> [TASK STATEMENT]:
Leave the pictures aside and give back every entry below word for word.

PROVIDED INFORMATION Start Marker

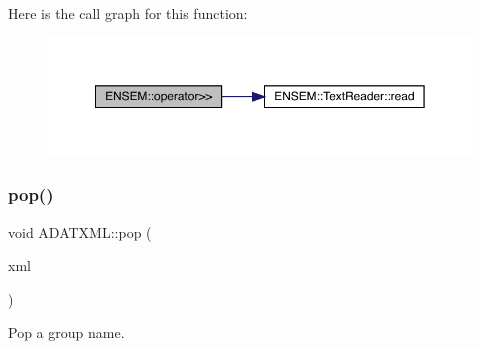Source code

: Here is the call graph for this function\+:\nopagebreak
\begin{figure}[H]
\begin{center}
\leavevmode
\includegraphics[width=350pt]{d2/da3/group__io_ga807a1dae246fb10630e4e967d01b2e85_cgraph}
\end{center}
\end{figure}
\mbox{\label{group__io_gac235f191b977af85918b9a9d063ba5f4}} 
\subsubsection{\texorpdfstring{pop()}{pop()}\hspace{0.1cm}{\footnotesize\ttfamily [1/2]}}
{\footnotesize\ttfamily void A\+D\+A\+T\+X\+M\+L\+::pop (\begin{DoxyParamCaption}\item[{\mbox{\hyperlink{classADATXML_1_1XMLWriter}{X\+M\+L\+Writer}} \&}]{xml }\end{DoxyParamCaption})}



Pop a group name.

PROVIDED INFORMATION End Marker

> [SOLUTION TO THIS PROBLEM]:
Source code

: Here is the call graph for this function\+:\nopagebreak
\begin{figure}[H]
\begin{center}
\leavevmode
\includegraphics[width=350pt]{d2/da3/group__io_ga807a1dae246fb10630e4e967d01b2e85_cgraph}
\end{center}
\end{figure}
\mbox{\label{group__io_gac235f191b977af85918b9a9d063ba5f4}} 
\subsubsection{\texorpdfstring{pop()}{pop()}\hspace{0.1cm}{\footnotesize\ttfamily [1/2]}}
{\footnotesize\ttfamily void A\+D\+A\+T\+X\+M\+L\+::pop (\begin{DoxyParamCaption}\item[{\mbox{\hyperlink{classADATXML_1_1XMLWriter}{X\+M\+L\+Writer}} \&}]{xml }\end{DoxyParamCaption})}



Pop a group name.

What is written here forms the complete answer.